#### [AVAILABLE DATA]
=-=-=-=-=

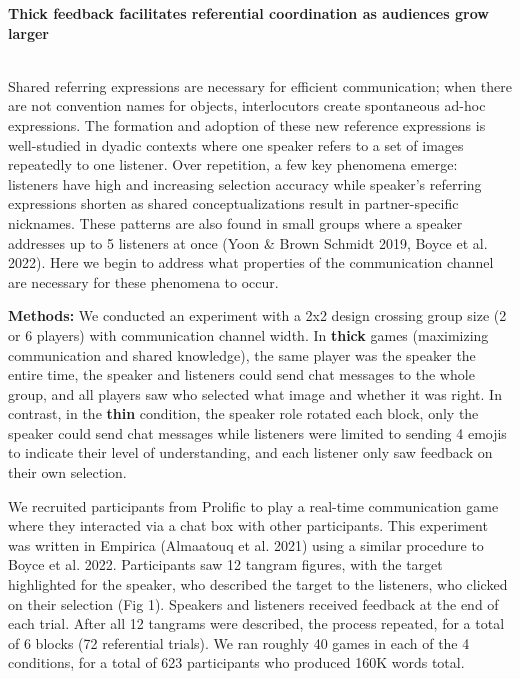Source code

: \documentclass[11pt,a4paper]{article}
\renewcommand{\title}[1]{\textbf{#1}\\}
\newcommand{\authors}[1]{\iftoggle{anonymous}{\phantom{#1}}{#1}\\}
\newcommand{\email}[1]{\iftoggle{anonymous}{\phantom{#1}}{#1}}
\begin{document}


\title{Thick feedback facilitates referential coordination as audiences grow larger}
\authors{Veronica Boyce\textsuperscript{1}, Robert D.  Hawkins\textsuperscript{2}, Noah D. Goodman\textsuperscript{1}, Michael C. Frank\textsuperscript{1}} 
\email{vboyce@stanford.edu;  \textsuperscript{1}Stanford, \textsuperscript{2}Princeton}
\newline
%

Shared referring expressions are necessary for efficient communication; when there are not convention names for objects, interlocutors create spontaneous ad-hoc expressions. The formation and adoption of these new reference expressions is well-studied in dyadic contexts where one speaker refers to a set of images repeatedly to one listener. Over repetition, a few key phenomena emerge: listeners have high and increasing selection accuracy while speaker's referring expressions shorten as shared conceptualizations result in partner-specific nicknames. These patterns are also found in small groups where a speaker addresses up to 5 listeners at once (Yoon \& Brown Schmidt 2019, Boyce et al. 2022). Here we begin to address what properties of the communication channel are necessary for these phenomena to occur.

\textbf{Methods:} We conducted an experiment with a 2x2 design crossing group size (2 or 6 players) with communication channel width. In \textbf{thick} games (maximizing communication and shared knowledge), the same player was the speaker the entire time, the speaker and listeners could send chat messages to the whole group, and all players saw who selected what image and whether it was right. In contrast, in the \textbf{thin} condition, the speaker role rotated each block, only the speaker could send chat messages while listeners were limited to sending 4 emojis to indicate their level of understanding, and each listener only saw feedback on their own selection.

We recruited participants from Prolific to play a real-time communication game where they interacted via a chat box with other participants. This experiment was written in Empirica (Almaatouq et al. 2021) using a similar procedure to Boyce et al. 2022. Participants saw 12 tangram figures, with the target highlighted for the speaker, who described the target to the listeners, who clicked on their selection (Fig 1). Speakers and listeners received feedback at the end of each trial. After all 12 tangrams were described, the process repeated, for a total of 6 blocks (72 referential trials). We ran roughly 40 games in each of the 4 conditions, for a total of 623 participants who produced 160K words total. 
\end{document}
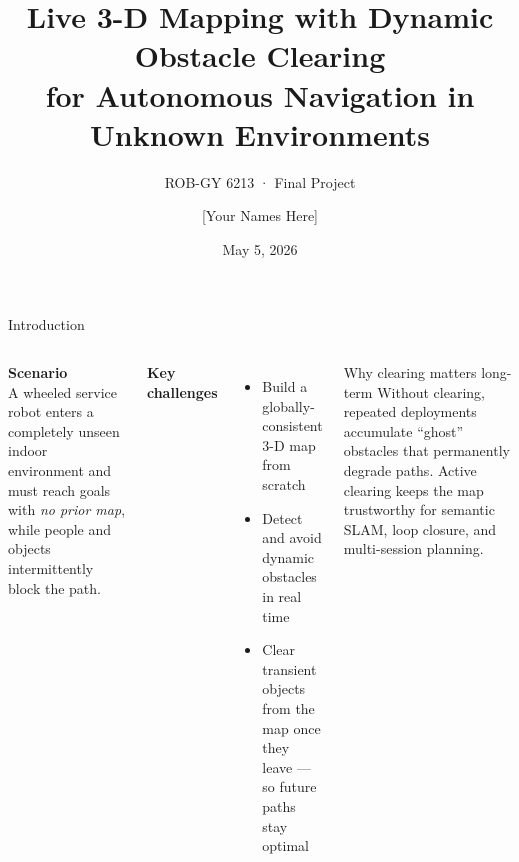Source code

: \documentclass[aspectratio=169, 10pt]{beamer}
\title{Live 3-D Mapping with Dynamic Obstacle Clearing\\
       for Autonomous Navigation in Unknown Environments}
\subtitle{ROB-GY 6213 \;·\; Final Project}
\author{[Your Names Here]}
\institute{New York University \;·\; Tandon School of Engineering}
\date{May 5, 2026}
\begin{document}

\maketitle

\begin{frame}{Introduction}
\begin{columns}[T]

  \textbf{Scenario}\\[3pt]
  \small
  A wheeled service robot enters a \alert{completely unseen} indoor
  environment and must reach goals with \emph{no prior map},
  while people and objects intermittently block the path.

  \vspace{5pt}
  \normalsize\textbf{Key challenges}
  \begin{itemize}\small
    \item Build a globally-consistent 3-D map from scratch
    \item Detect and avoid dynamic obstacles in real time
    \item \alert{Clear} transient objects from the map once they
          leave — so future paths stay optimal
  \end{itemize}

  \vspace{5pt}
  \begin{exampleblock}{\small Why clearing matters long-term}
    \small Without clearing, repeated deployments accumulate
    ``ghost'' obstacles that permanently degrade paths.
    Active clearing keeps the map trustworthy for semantic
    SLAM, loop closure, and multi-session planning.
  \end{exampleblock}

  \vspace{4pt}
  \centering
\end{columns}
\end{frame}
\end{document}
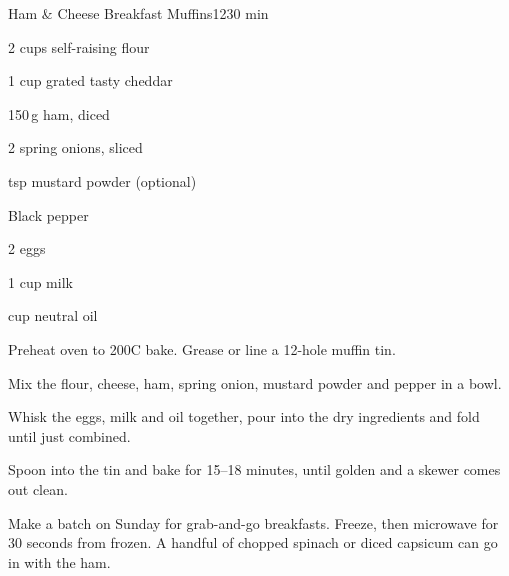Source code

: \begin{recipebox}{Ham \& Cheese Breakfast Muffins}{12}{30 min}
\begin{ingredients}
  \item 2 cups self-raising flour
  \item 1 cup grated tasty cheddar
  \item 150\,g ham, diced
  \item 2 spring onions, sliced
  \item {} tsp mustard powder (optional)
  \item Black pepper
  \item 2 eggs
  \item 1 cup milk
  \item {} cup neutral oil
\end{ingredients}

\begin{method}
  \item Preheat oven to 200\degree C bake. Grease or line a 12-hole muffin tin.
  \item Mix the flour, cheese, ham, spring onion, mustard powder and pepper in a bowl.
  \item Whisk the eggs, milk and oil together, pour into the dry ingredients and fold until just combined.
  \item Spoon into the tin and bake for 15--18 minutes, until golden and a skewer comes out clean.
\end{method}

\begin{notes}
Make a batch on Sunday for grab-and-go breakfasts. Freeze, then microwave for 30 seconds from frozen.
A handful of chopped spinach or diced capsicum can go in with the ham.
\end{notes}
\end{recipebox}
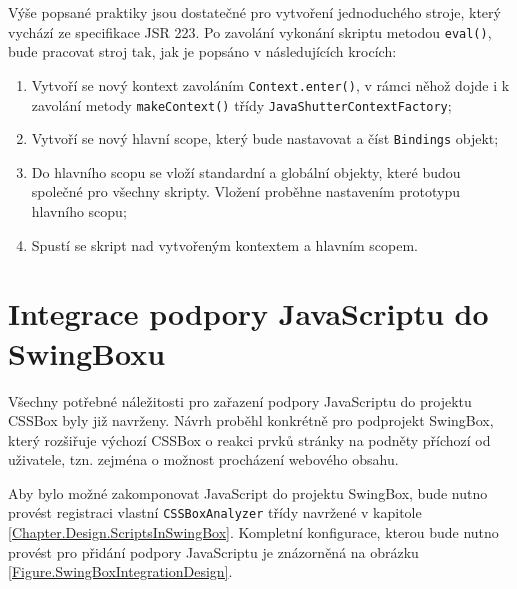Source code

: Výše popsané praktiky jsou dostatečné pro vytvoření jednoduchého stroje, který vychází ze specifikace JSR 223.  Po zavolání vykonání skriptu metodou \texttt{eval()}, bude pracovat stroj tak, jak je popsáno v následujících krocích:  

\begin{enumerate}
  \item	Vytvoří se nový kontext zavoláním \texttt{Context.enter()}, v rámci něhož dojde i k zavolání metody \texttt{makeContext()} třídy \texttt{JavaShutterContextFactory};
  \item	Vytvoří se nový hlavní scope, který bude nastavovat a číst \texttt{Bindings} objekt;
  \item	Do hlavního scopu se vloží standardní a globální objekty, které budou společné pro všechny skripty. Vložení proběhne nastavením prototypu hlavního scopu;
  \item	Spustí se skript nad vytvořeným kontextem a hlavním scopem.
\end{enumerate}

\section{Integrace podpory JavaScriptu do SwingBoxu}
\label{Chapter.Design.SwingBoxIntegration}

Všechny potřebné náležitosti pro zařazení podpory JavaScriptu do projektu CSSBox byly již navrženy. Návrh proběhl konkrétně pro podprojekt SwingBox, který rozšiřuje výchozí  CSSBox o reakci prvků stránky na podněty příchozí od uživatele, tzn. zejména o možnost procházení webového obsahu. 

Aby bylo možné zakomponovat JavaScript do projektu SwingBox, bude nutno provést registraci vlastní \texttt{CSSBoxAnalyzer} třídy navržené v kapitole \ref{Chapter.Design.ScriptsInSwingBox}. Kompletní konfigurace, kterou bude nutno provést pro přidání podpory JavaScriptu je znázorněná na obrázku \ref{Figure.SwingBoxIntegrationDesign}.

=-=-=-=-=

#### [REQUIRED WORK]
Going through the records above, count the lines that include the word "milk". Give the number alone.

#### [RESULT OF THIS TASK]
2